**WHAT THE TASK REQUIRES:** Copy out each line below verbatim, skipping any picture.

**Plain-text document sources:**
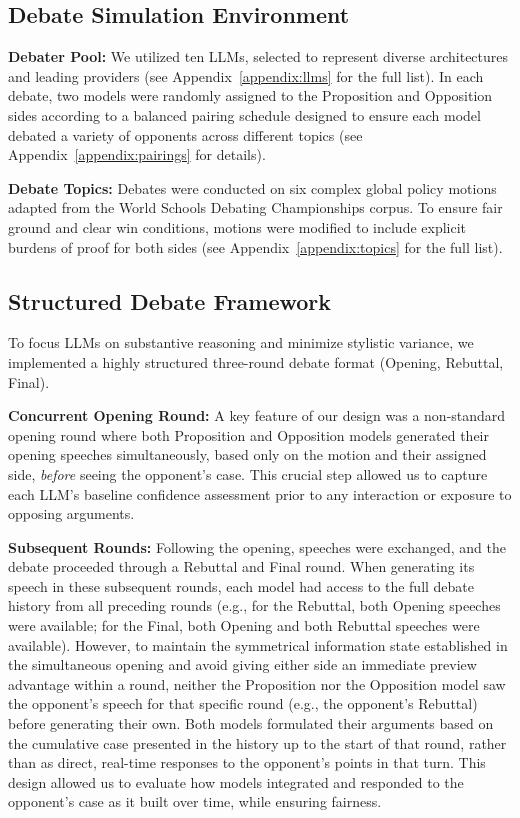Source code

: \documentclass{article}
\begin{document}
\subsection{Debate Simulation Environment}
\label{subsec:debate_env}

\textbf{Debater Pool:} We utilized ten LLMs, selected to represent diverse architectures and leading providers (see Appendix~\ref{appendix:llms} for the full list). In each debate, two models were randomly assigned to the Proposition and Opposition sides according to a balanced pairing schedule designed to ensure each model debated a variety of opponents across different topics (see Appendix~\ref{appendix:pairings} for details).

\textbf{Debate Topics:} Debates were conducted on six complex global policy motions adapted from the World Schools Debating Championships corpus. To ensure fair ground and clear win conditions, motions were modified to include explicit burdens of proof for both sides (see Appendix~\ref{appendix:topics} for the full list).

\subsection{Structured Debate Framework}
\label{subsec:debate_framework}

To focus LLMs on substantive reasoning and minimize stylistic variance, we implemented a highly structured three-round debate format (Opening, Rebuttal, Final).

\textbf{Concurrent Opening Round:} A key feature of our design was a non-standard opening round where both Proposition and Opposition models generated their opening speeches simultaneously, based only on the motion and their assigned side, \textit{before} seeing the opponent's case. This crucial step allowed us to capture each LLM's baseline confidence assessment prior to any interaction or exposure to opposing arguments.

\textbf{Subsequent Rounds:} Following the opening, speeches were exchanged, and the debate proceeded through a Rebuttal and Final round. When generating its speech in these subsequent rounds, each model had access to the full debate history from all preceding rounds (e.g., for the Rebuttal, both Opening speeches were available; for the Final, both Opening and both Rebuttal speeches were available). However, to maintain the symmetrical information state established in the simultaneous opening and avoid giving either side an immediate preview advantage within a round, neither the Proposition nor the Opposition model saw the opponent's speech for that specific round (e.g., the opponent's Rebuttal) before generating their own. Both models formulated their arguments based on the cumulative case presented in the history up to the start of that round, rather than as direct, real-time responses to the opponent's points in that turn. This design allowed us to evaluate how models integrated and responded to the opponent's case as it built over time, while ensuring fairness.
\end{document}
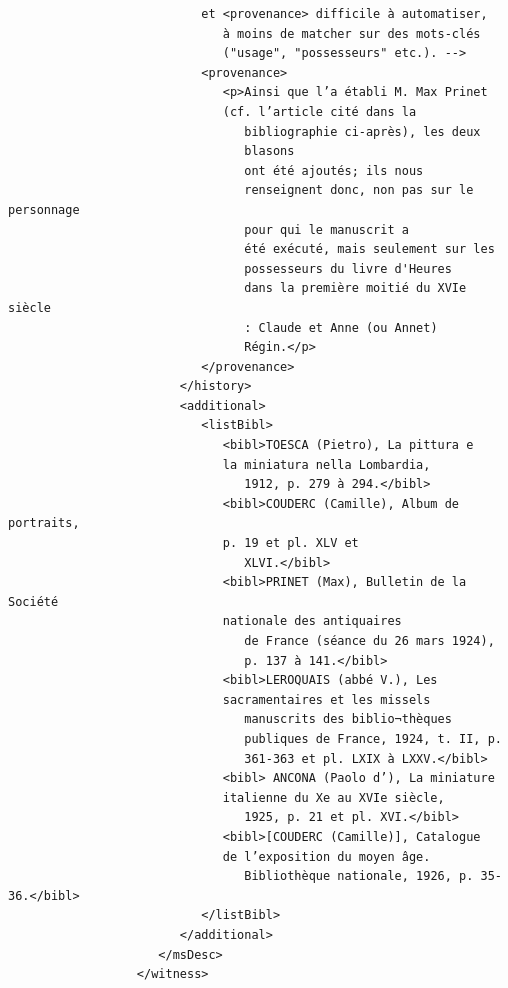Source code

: \documentclass[a4paper,12pt,twoside]{book}
\begin{document}
\begin{verbatim}
                           et <provenance> difficile à automatiser, 
                              à moins de matcher sur des mots-clés 
                              ("usage", "possesseurs" etc.). -->
                           <provenance>
                              <p>Ainsi que l’a établi M. Max Prinet 
                              (cf. l’article cité dans la
                                 bibliographie ci-après), les deux 
                                 blasons
                                 ont été ajoutés; ils nous
                                 renseignent donc, non pas sur le personnage
                                 pour qui le manuscrit a
                                 été exécuté, mais seulement sur les 
                                 possesseurs du livre d'Heures
                                 dans la première moitié du XVIe siècle
                                 : Claude et Anne (ou Annet)
                                 Régin.</p>
                           </provenance>
                        </history>
                        <additional>
                           <listBibl>
                              <bibl>TOESCA (Pietro), La pittura e 
                              la miniatura nella Lombardia,
                                 1912, p. 279 à 294.</bibl>
                              <bibl>COUDERC (Camille), Album de portraits,
                              p. 19 et pl. XLV et
                                 XLVI.</bibl>
                              <bibl>PRINET (Max), Bulletin de la Société
                              nationale des antiquaires
                                 de France (séance du 26 mars 1924), 
                                 p. 137 à 141.</bibl>
                              <bibl>LEROQUAIS (abbé V.), Les 
                              sacramentaires et les missels
                                 manuscrits des biblio¬thèques 
                                 publiques de France, 1924, t. II, p. 
                                 361-363 et pl. LXIX à LXXV.</bibl>
                              <bibl> ANCONA (Paolo d’), La miniature
                              italienne du Xe au XVIe siècle,
                                 1925, p. 21 et pl. XVI.</bibl>
                              <bibl>[COUDERC (Camille)], Catalogue 
                              de l’exposition du moyen âge.
                                 Bibliothèque nationale, 1926, p. 35-36.</bibl>
                           </listBibl>
                        </additional>
                     </msDesc>
                  </witness>

\end{verbatim}
\end{document}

**YOUR SOLUTION:**
Source code

: \documentclass{article}
\begin{document}
\subsection{Debate Simulation Environment}
\label{subsec:debate_env}

\textbf{Debater Pool:} We utilized ten LLMs, selected to represent diverse architectures and leading providers (see Appendix~\ref{appendix:llms} for the full list). In each debate, two models were randomly assigned to the Proposition and Opposition sides according to a balanced pairing schedule designed to ensure each model debated a variety of opponents across different topics (see Appendix~\ref{appendix:pairings} for details).

\textbf{Debate Topics:} Debates were conducted on six complex global policy motions adapted from the World Schools Debating Championships corpus. To ensure fair ground and clear win conditions, motions were modified to include explicit burdens of proof for both sides (see Appendix~\ref{appendix:topics} for the full list).

\subsection{Structured Debate Framework}
\label{subsec:debate_framework}

To focus LLMs on substantive reasoning and minimize stylistic variance, we implemented a highly structured three-round debate format (Opening, Rebuttal, Final).

\textbf{Concurrent Opening Round:} A key feature of our design was a non-standard opening round where both Proposition and Opposition models generated their opening speeches simultaneously, based only on the motion and their assigned side, \textit{before} seeing the opponent's case. This crucial step allowed us to capture each LLM's baseline confidence assessment prior to any interaction or exposure to opposing arguments.

\textbf{Subsequent Rounds:} Following the opening, speeches were exchanged, and the debate proceeded through a Rebuttal and Final round. When generating its speech in these subsequent rounds, each model had access to the full debate history from all preceding rounds (e.g., for the Rebuttal, both Opening speeches were available; for the Final, both Opening and both Rebuttal speeches were available). However, to maintain the symmetrical information state established in the simultaneous opening and avoid giving either side an immediate preview advantage within a round, neither the Proposition nor the Opposition model saw the opponent's speech for that specific round (e.g., the opponent's Rebuttal) before generating their own. Both models formulated their arguments based on the cumulative case presented in the history up to the start of that round, rather than as direct, real-time responses to the opponent's points in that turn. This design allowed us to evaluate how models integrated and responded to the opponent's case as it built over time, while ensuring fairness.
\end{document}
Source code

: \documentclass[a4paper,12pt,twoside]{book}
\begin{document}
\begin{verbatim}
                           et <provenance> difficile à automatiser, 
                              à moins de matcher sur des mots-clés 
                              ("usage", "possesseurs" etc.). -->
                           <provenance>
                              <p>Ainsi que l’a établi M. Max Prinet 
                              (cf. l’article cité dans la
                                 bibliographie ci-après), les deux 
                                 blasons
                                 ont été ajoutés; ils nous
                                 renseignent donc, non pas sur le personnage
                                 pour qui le manuscrit a
                                 été exécuté, mais seulement sur les 
                                 possesseurs du livre d'Heures
                                 dans la première moitié du XVIe siècle
                                 : Claude et Anne (ou Annet)
                                 Régin.</p>
                           </provenance>
                        </history>
                        <additional>
                           <listBibl>
                              <bibl>TOESCA (Pietro), La pittura e 
                              la miniatura nella Lombardia,
                                 1912, p. 279 à 294.</bibl>
                              <bibl>COUDERC (Camille), Album de portraits,
                              p. 19 et pl. XLV et
                                 XLVI.</bibl>
                              <bibl>PRINET (Max), Bulletin de la Société
                              nationale des antiquaires
                                 de France (séance du 26 mars 1924), 
                                 p. 137 à 141.</bibl>
                              <bibl>LEROQUAIS (abbé V.), Les 
                              sacramentaires et les missels
                                 manuscrits des biblio¬thèques 
                                 publiques de France, 1924, t. II, p. 
                                 361-363 et pl. LXIX à LXXV.</bibl>
                              <bibl> ANCONA (Paolo d’), La miniature
                              italienne du Xe au XVIe siècle,
                                 1925, p. 21 et pl. XVI.</bibl>
                              <bibl>[COUDERC (Camille)], Catalogue 
                              de l’exposition du moyen âge.
                                 Bibliothèque nationale, 1926, p. 35-36.</bibl>
                           </listBibl>
                        </additional>
                     </msDesc>
                  </witness>

\end{verbatim}
\end{document}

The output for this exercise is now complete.